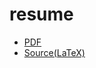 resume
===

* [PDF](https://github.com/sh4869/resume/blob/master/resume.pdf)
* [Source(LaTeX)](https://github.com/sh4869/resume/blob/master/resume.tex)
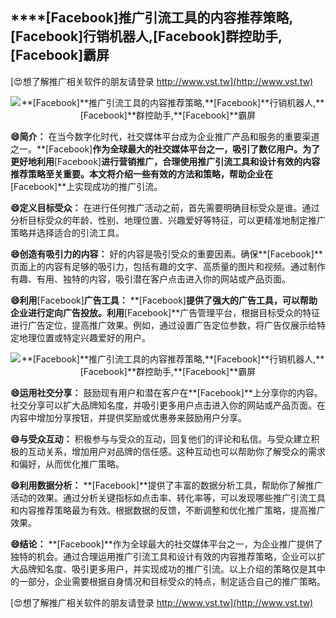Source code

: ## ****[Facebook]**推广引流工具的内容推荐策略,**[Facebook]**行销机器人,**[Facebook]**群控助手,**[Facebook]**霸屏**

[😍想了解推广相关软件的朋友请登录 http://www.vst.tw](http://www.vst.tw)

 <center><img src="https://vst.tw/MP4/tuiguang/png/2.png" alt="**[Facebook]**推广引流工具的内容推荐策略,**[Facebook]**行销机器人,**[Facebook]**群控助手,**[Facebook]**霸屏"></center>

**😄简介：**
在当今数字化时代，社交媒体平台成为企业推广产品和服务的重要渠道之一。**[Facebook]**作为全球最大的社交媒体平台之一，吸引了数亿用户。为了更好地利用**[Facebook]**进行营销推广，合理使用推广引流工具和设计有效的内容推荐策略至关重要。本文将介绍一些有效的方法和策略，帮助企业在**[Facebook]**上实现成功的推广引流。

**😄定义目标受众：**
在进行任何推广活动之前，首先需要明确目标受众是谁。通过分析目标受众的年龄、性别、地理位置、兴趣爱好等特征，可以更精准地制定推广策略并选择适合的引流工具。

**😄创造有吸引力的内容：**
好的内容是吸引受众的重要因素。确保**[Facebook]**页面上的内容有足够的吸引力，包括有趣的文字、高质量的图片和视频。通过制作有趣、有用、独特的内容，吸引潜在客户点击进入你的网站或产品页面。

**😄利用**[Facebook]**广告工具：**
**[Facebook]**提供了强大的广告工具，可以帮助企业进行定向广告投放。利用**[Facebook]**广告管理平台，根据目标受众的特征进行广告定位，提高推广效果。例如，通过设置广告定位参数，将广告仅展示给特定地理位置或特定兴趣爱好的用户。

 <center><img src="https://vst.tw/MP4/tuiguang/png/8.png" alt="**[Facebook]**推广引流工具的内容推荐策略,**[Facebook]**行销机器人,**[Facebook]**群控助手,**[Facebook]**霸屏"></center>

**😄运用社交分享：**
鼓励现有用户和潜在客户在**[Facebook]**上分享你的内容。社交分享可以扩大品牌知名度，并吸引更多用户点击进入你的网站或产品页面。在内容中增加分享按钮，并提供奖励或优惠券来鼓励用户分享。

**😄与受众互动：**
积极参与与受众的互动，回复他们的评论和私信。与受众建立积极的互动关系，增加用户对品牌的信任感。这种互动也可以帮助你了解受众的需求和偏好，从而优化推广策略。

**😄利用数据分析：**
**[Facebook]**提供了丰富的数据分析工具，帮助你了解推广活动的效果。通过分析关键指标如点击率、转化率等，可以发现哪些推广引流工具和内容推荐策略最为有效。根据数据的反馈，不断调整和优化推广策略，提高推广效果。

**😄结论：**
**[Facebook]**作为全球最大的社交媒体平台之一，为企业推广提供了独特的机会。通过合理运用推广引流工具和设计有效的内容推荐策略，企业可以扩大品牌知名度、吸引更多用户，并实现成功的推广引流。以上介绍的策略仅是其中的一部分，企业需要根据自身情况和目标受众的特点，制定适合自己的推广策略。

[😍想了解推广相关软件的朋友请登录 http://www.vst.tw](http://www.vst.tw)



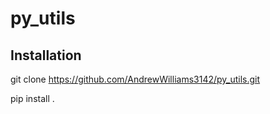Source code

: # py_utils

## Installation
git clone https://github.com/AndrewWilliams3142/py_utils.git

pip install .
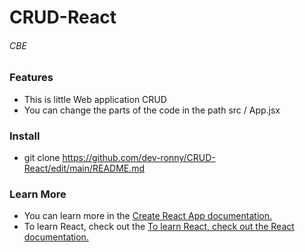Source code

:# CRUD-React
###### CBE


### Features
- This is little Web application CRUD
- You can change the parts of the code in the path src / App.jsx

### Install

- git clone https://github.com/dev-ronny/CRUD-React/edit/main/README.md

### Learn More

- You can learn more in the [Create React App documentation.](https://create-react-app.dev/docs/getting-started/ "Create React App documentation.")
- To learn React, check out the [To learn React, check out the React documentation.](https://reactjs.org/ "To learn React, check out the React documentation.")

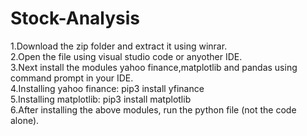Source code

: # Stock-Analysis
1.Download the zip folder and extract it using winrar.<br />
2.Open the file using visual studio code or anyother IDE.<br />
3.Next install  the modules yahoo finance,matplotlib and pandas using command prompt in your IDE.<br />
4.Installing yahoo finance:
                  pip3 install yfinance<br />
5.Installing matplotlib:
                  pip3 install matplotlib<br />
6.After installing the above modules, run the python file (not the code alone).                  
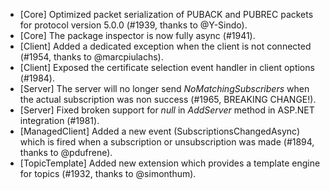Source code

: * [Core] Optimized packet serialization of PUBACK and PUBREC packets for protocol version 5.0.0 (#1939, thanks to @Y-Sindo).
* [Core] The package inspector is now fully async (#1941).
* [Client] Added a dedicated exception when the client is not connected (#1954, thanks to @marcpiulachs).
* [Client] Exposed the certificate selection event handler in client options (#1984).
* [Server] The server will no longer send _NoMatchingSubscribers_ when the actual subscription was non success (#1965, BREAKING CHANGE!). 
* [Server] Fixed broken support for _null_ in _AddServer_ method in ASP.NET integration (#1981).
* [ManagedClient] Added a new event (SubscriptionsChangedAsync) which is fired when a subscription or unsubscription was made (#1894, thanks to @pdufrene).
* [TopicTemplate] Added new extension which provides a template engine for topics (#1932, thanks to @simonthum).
+--
REQUIREMENT
Lines in the material above that include the string "tuiguang" should be listed.

THE ANSWER
 <center><img src="https://vst.tw/MP4/tuiguang/png/2.png" alt="**[Facebook]**推广引流工具的内容推荐策略,**[Facebook]**行销机器人,**[Facebook]**群控助手,**[Facebook]**霸屏"></center>
 <center><img src="https://vst.tw/MP4/tuiguang/png/8.png" alt="**[Facebook]**推广引流工具的内容推荐策略,**[Facebook]**行销机器人,**[Facebook]**群控助手,**[Facebook]**霸屏"></center>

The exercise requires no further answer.